The case of six Arab minors being prevented from meeting their lawyers after being arrested on suspicion of involvement in the killing of a young Israeli has revealed how easily the Israeli police and General Security Service can deprive detainees of their right to obtain legal advice, even in the absence of clear suspicion of committing any security offenses.
An inquiry conducted by Haaretz newspaper found that preventing detainees from meeting with their lawyers is a widespread phenomenon in cases where Palestinians are suspected of security offenses, and that this phenomenon also involves detainees of Israeli citizenship.
Under the pretext of fear of harming Israel’s security, the state of Israel refuses to disclose information about the size of this phenomenon.

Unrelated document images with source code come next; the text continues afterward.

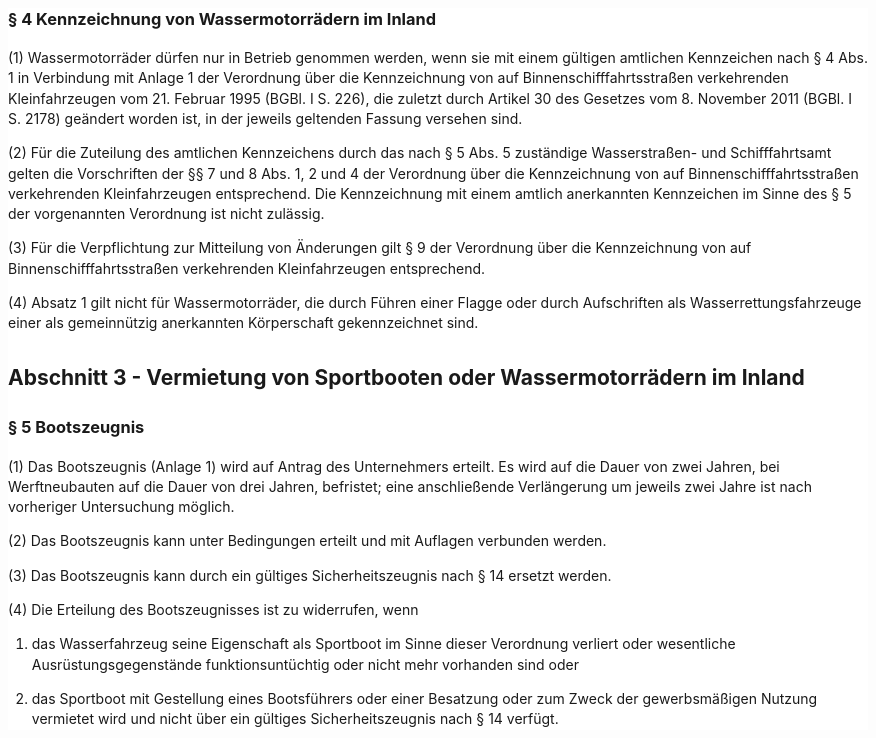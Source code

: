 
### § 4 Kennzeichnung von Wassermotorrädern im Inland

(1) Wassermotorräder dürfen nur in Betrieb genommen werden, wenn sie
mit einem gültigen amtlichen Kennzeichen nach § 4 Abs. 1 in Verbindung
mit Anlage 1 der Verordnung über die Kennzeichnung von auf
Binnenschifffahrtsstraßen verkehrenden Kleinfahrzeugen vom 21. Februar
1995 (BGBl. I S. 226), die zuletzt durch Artikel 30 des Gesetzes vom
8\. November 2011 (BGBl. I S. 2178) geändert worden ist, in der jeweils
geltenden Fassung versehen sind.

(2) Für die Zuteilung des amtlichen Kennzeichens durch das nach § 5
Abs. 5 zuständige Wasserstraßen- und Schifffahrtsamt gelten die
Vorschriften der §§ 7 und 8 Abs. 1, 2 und 4 der Verordnung über die
Kennzeichnung von auf Binnenschifffahrtsstraßen verkehrenden
Kleinfahrzeugen entsprechend. Die Kennzeichnung mit einem amtlich
anerkannten Kennzeichen im Sinne des § 5 der vorgenannten Verordnung
ist nicht zulässig.

(3) Für die Verpflichtung zur Mitteilung von Änderungen gilt § 9 der
Verordnung über die Kennzeichnung von auf Binnenschifffahrtsstraßen
verkehrenden Kleinfahrzeugen entsprechend.

(4) Absatz 1 gilt nicht für Wassermotorräder, die durch Führen einer
Flagge oder durch Aufschriften als Wasserrettungsfahrzeuge einer als
gemeinnützig anerkannten Körperschaft gekennzeichnet sind.


## Abschnitt 3 - Vermietung von Sportbooten oder Wassermotorrädern im Inland



### § 5 Bootszeugnis

(1) Das Bootszeugnis (Anlage 1) wird auf Antrag des Unternehmers
erteilt. Es wird auf die Dauer von zwei Jahren, bei Werftneubauten auf
die Dauer von drei Jahren, befristet; eine anschließende Verlängerung
um jeweils zwei Jahre ist nach vorheriger Untersuchung möglich.

(2) Das Bootszeugnis kann unter Bedingungen erteilt und mit Auflagen
verbunden werden.

(3) Das Bootszeugnis kann durch ein gültiges Sicherheitszeugnis nach §
14 ersetzt werden.

(4) Die Erteilung des Bootszeugnisses ist zu widerrufen, wenn

1.  das Wasserfahrzeug seine Eigenschaft als Sportboot im Sinne dieser
    Verordnung verliert oder wesentliche Ausrüstungsgegenstände
    funktionsuntüchtig oder nicht mehr vorhanden sind oder


2.  das Sportboot mit Gestellung eines Bootsführers oder einer Besatzung
    oder zum Zweck der gewerbsmäßigen Nutzung vermietet wird und nicht
    über ein gültiges Sicherheitszeugnis nach § 14 verfügt.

The case of the arrest of six minors in the murder investigation, who were all freed without charge, is not the only one where the security authorities had violated Palestinians’ right to meet a lawyer, a fundamental right of all detainees.
Arabs 48 news website reported that the Israeli police also recently arrested two Arabs from Israel who were taken in for interrogation on suspicion of committing security offenses. The police prevented them from seeing a lawyer with the approval of the court, after “a confidential report about the suspects” had been submitted to the Shin Bet.
But after ten days of investigations, it appeared that they were not involved in any security offenses, but instead in drug offenses. The public prosecutor presented two indictments against them based on their confessions before the Shin Bet investigators, and the police investigators then transferred them to a criminal indictment.
The Israeli detention law allows junior officers of Shin Bet and the security services to prevent detainees who are suspected of security offenses, including minors, from meeting their lawyers for ten days.
The Israeli law claims that what justifies this is the fact that meeting with a lawyer could disturb the arrest of other suspects and hamper collecting evidence, or effect the investigation in any other way, and that the prevention of such a meeting is required in order to thwart the implementation of a violation and to protect the lives of humans.
After the ten days come to an end, the police and the Shin Bet can submit a request to the district court to extend the detention for a further 21 days, during which time the prevention of the detainee from meeting his or her lawyer continues.
Meanwhile, attempts of Israeli human rights organisations have failed to obtain information about the scale of this phenomenon. In response to a petition in the Supreme Court, Arabs 48 reports that Shin Bet claimed this is an exception to the Freedom of Information Act and that “there are terrorist organisations that are concerned with obtaining this information”.